I know it's the biggest hipster/snob cliche to say I don't own a TV, but I don't, though I may as well because my home is stocked with two desk top computers, two tablets and one laptop all of which can bring us pretty much every show around.
I love All In The Family, The Simpsons,Star Trek TNG, and I'd probably love Breaking Bad and Downton Abby if I'd give them a chance but they want too much of my time. I can watch a movie. I can give you 2 hours to entertain me. Very rarely do I feel something is good enough to escape into for more time than that before it becomes more about the escape and less about the entertainment.
It sounds like we live in a golden age of television. I'm hearing about all the great shows. Maybe I'll watch 'em someday if I'm stuck in a hospital. But for now I refuse to give up time that I could spend doing something interactive, trying to learn how to play the guitar, or even watching a great movie, and another great movie, or spending time with my loved ones. And that's where the terrible irony is. I lose time with my loved ones because they watch TV, something I have so little interest in sharing with them.
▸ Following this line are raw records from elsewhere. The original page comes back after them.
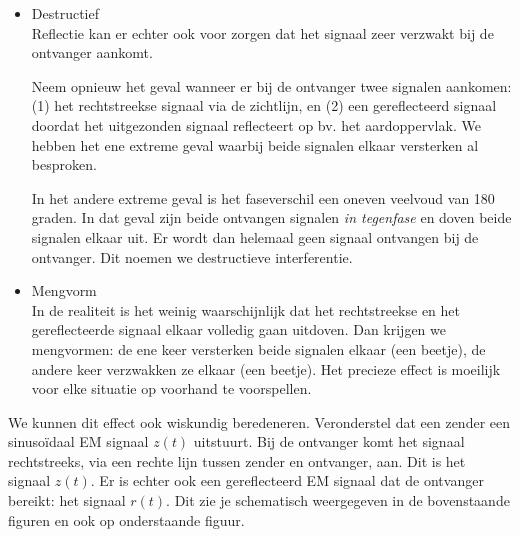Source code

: \begin{itemize}
    \item Destructief \\
    Reflectie kan er echter ook voor zorgen dat het signaal zeer verzwakt bij de ontvanger aankomt. 
    
    
    Neem opnieuw het geval wanneer er bij de ontvanger twee signalen aankomen: (1) het rechtstreekse signaal via de zichtlijn, en (2) een gereflecteerd signaal doordat het uitgezonden signaal reflecteert op bv. het aardoppervlak. We hebben het ene extreme geval waarbij beide signalen elkaar versterken al besproken.
    
    In het andere extreme geval is het faseverschil een oneven veelvoud van 180 graden. In dat geval zijn beide ontvangen signalen \emph{in tegenfase} en doven beide signalen elkaar uit. Er wordt dan helemaal geen signaal ontvangen bij de ontvanger. Dit noemen we destructieve interferentie.
    \item Mengvorm \\
    In de realiteit is het weinig waarschijnlijk dat het rechtstreekse en het gereflecteerde signaal elkaar volledig gaan uitdoven. Dan krijgen we mengvormen: de ene keer versterken beide signalen elkaar (een beetje), de andere keer verzwakken ze elkaar (een beetje). Het precieze effect is moeilijk voor elke situatie op voorhand te voorspellen.
\end{itemize}

We kunnen dit effect ook wiskundig beredeneren. Veronderstel dat een zender een sinusoïdaal EM signaal $z(t)$ uitstuurt. Bij de ontvanger komt het signaal rechtstreeks, via een rechte lijn tussen zender en ontvanger, aan. Dit is het signaal $z(t)$. Er is echter ook een gereflecteerd EM signaal dat de ontvanger bereikt: het signaal $r(t)$. Dit zie je schematisch weergegeven in de bovenstaande figuren en ook op onderstaande figuur. 

\begin{center}
    
\end{center}

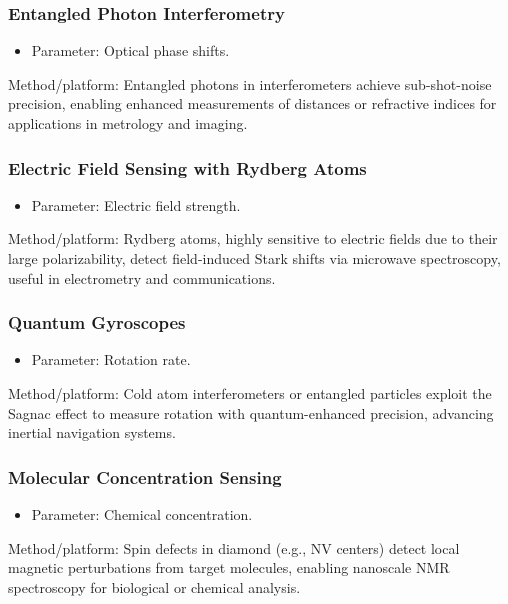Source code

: \documentclass{beamer}
\begin{document}
\begin{frame}
\frametitle{Entangled Photon Interferometry}

\begin{itemize}
\item Parameter: Optical phase shifts.
\end{itemize}

\noindent
\begin{block}{}
Method/platform: Entangled photons in interferometers achieve sub-shot-noise precision, enabling enhanced measurements of distances or refractive indices for applications in metrology and imaging.
\end{block}
\end{frame}

\begin{frame}
\frametitle{Electric Field Sensing with Rydberg Atoms}

\begin{itemize}
\item Parameter: Electric field strength.  
\end{itemize}

\noindent
\begin{block}{}
Method/platform: Rydberg atoms, highly sensitive to electric fields due to their large polarizability, detect field-induced Stark shifts via microwave spectroscopy, useful in electrometry and communications.
\end{block}
\end{frame}

\begin{frame}
\frametitle{Quantum Gyroscopes}

\begin{itemize}
\item Parameter: Rotation rate.  
\end{itemize}

\noindent
\begin{block}{}
Method/platform: Cold atom interferometers or entangled particles exploit the Sagnac effect to measure rotation with quantum-enhanced precision, advancing inertial navigation systems.
\end{block}
\end{frame}

\begin{frame}
\frametitle{Molecular Concentration Sensing}

\begin{itemize}
\item Parameter: Chemical concentration.  
\end{itemize}

\noindent
\begin{block}{}
Method/platform: Spin defects in diamond (e.g., NV centers) detect local magnetic perturbations from target molecules, enabling nanoscale NMR spectroscopy for biological or chemical analysis.
\end{block}
\end{frame}
\end{document}
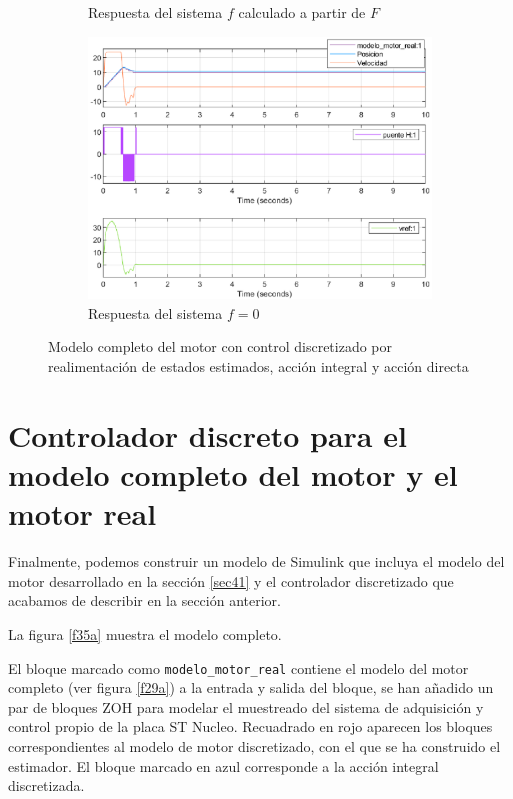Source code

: \documentclass[10pt,a4paper]{report}
\begin{document}
\begin{figure}
\begin{subfigure}{0.6\textwidth}
\caption{Respuesta del sistema $f$ calculado a partir de $F$}
\label{f35b}
\end{subfigure}
\begin{subfigure}{0.6\textwidth}
\includegraphics[width=\textwidth]{motor_controlado_f0.eps}
\caption{Respuesta del sistema $f=0$}
\label{f35c}
\end{subfigure}
\caption{Modelo completo del motor con control discretizado por realimentación de estados estimados, acción integral y acción directa}
\end{figure}
\section{Controlador discreto para el modelo completo del motor y el motor real}

Finalmente, podemos construir un modelo de Simulink que incluya el modelo del motor desarrollado en la sección \ref{sec41} y el controlador discretizado que acabamos de describir en la sección anterior. 

La figura \ref{f35a} muestra el modelo completo. 

El bloque marcado como \texttt{modelo\_motor\_real} contiene el modelo del motor completo (ver figura \ref{f29a}) a la entrada y salida del bloque, se han añadido un par de bloques ZOH para modelar el muestreado del sistema de adquisición y control propio de la placa ST Nucleo. Recuadrado en rojo aparecen los bloques correspondientes al modelo de motor discretizado, con el que se ha construido el estimador. El bloque marcado en azul corresponde a la acción integral discretizada. 
\end{document}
I try. I watched a few episodes of House of Cards. Brilliant. Would have made a great movie. Maybe even a couple movies. I watched Sherlock. Great acting. Funny silly plot lines. By the 3rd episode I was feeling over it. I watched LOST all the way through and I want to kick JJ Abrams in the shins for that. I watched Dexter. Jesus. Really well acted and well written but I just can't spend that much time putting violence in my head. There is enough of that on the news.
Even Facebook, that epic time-suck, is at least putting me in touch with real people who touch my life and whose lives I touch. People I can hug, and know and talk back to.
When I was younger it wasn't a big deal. We all rejected TV and spent our time at the river, or making out, or listening to music, or exploring new foods because life was so exciting and we'd just been given the reigns to our own! But I guess we got bored of all that and now I am feeling increasingly lonely as even my artsy fartsy friends spend more and more time watching and discussing the latest must see TV.
And I still don't know how to play the guitar.